━━━━━ DATA SHOWN ━━━━━

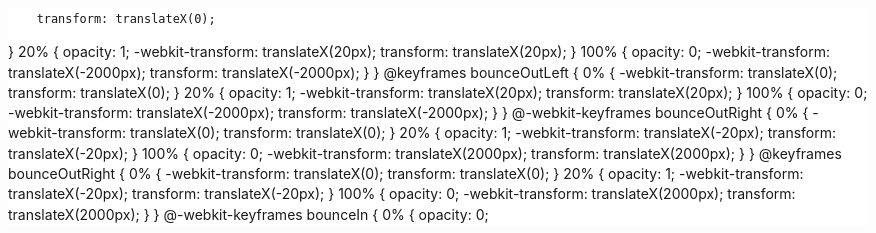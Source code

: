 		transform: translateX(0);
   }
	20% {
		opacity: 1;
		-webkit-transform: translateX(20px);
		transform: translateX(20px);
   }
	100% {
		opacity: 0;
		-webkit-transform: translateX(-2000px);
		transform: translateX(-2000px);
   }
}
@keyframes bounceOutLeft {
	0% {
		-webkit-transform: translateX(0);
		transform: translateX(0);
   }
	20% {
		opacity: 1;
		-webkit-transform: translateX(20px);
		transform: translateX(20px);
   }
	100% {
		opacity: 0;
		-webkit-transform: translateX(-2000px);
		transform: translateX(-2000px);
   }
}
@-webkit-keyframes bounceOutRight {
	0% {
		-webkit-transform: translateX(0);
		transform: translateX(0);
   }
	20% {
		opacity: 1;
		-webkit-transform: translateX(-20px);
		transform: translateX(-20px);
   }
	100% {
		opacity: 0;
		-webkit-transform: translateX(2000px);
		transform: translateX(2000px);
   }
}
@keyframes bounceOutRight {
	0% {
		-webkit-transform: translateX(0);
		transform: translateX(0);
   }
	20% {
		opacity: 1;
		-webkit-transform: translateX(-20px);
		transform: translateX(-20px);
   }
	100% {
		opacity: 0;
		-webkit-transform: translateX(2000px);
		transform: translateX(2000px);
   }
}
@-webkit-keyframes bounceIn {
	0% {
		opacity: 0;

━━━━━

* **WHAT YOU SHOULD DO**
Before you finish, make sure every line above has been repeated exactly and no picture remains in the copy.

* **RESULT OF THE EXERCISE**
Source code

: 		transform: translateX(0);
   }
	20% {
		opacity: 1;
		-webkit-transform: translateX(20px);
		transform: translateX(20px);
   }
	100% {
		opacity: 0;
		-webkit-transform: translateX(-2000px);
		transform: translateX(-2000px);
   }
}
@keyframes bounceOutLeft {
	0% {
		-webkit-transform: translateX(0);
		transform: translateX(0);
   }
	20% {
		opacity: 1;
		-webkit-transform: translateX(20px);
		transform: translateX(20px);
   }
	100% {
		opacity: 0;
		-webkit-transform: translateX(-2000px);
		transform: translateX(-2000px);
   }
}
@-webkit-keyframes bounceOutRight {
	0% {
		-webkit-transform: translateX(0);
		transform: translateX(0);
   }
	20% {
		opacity: 1;
		-webkit-transform: translateX(-20px);
		transform: translateX(-20px);
   }
	100% {
		opacity: 0;
		-webkit-transform: translateX(2000px);
		transform: translateX(2000px);
   }
}
@keyframes bounceOutRight {
	0% {
		-webkit-transform: translateX(0);
		transform: translateX(0);
   }
	20% {
		opacity: 1;
		-webkit-transform: translateX(-20px);
		transform: translateX(-20px);
   }
	100% {
		opacity: 0;
		-webkit-transform: translateX(2000px);
		transform: translateX(2000px);
   }
}
@-webkit-keyframes bounceIn {
	0% {
		opacity: 0;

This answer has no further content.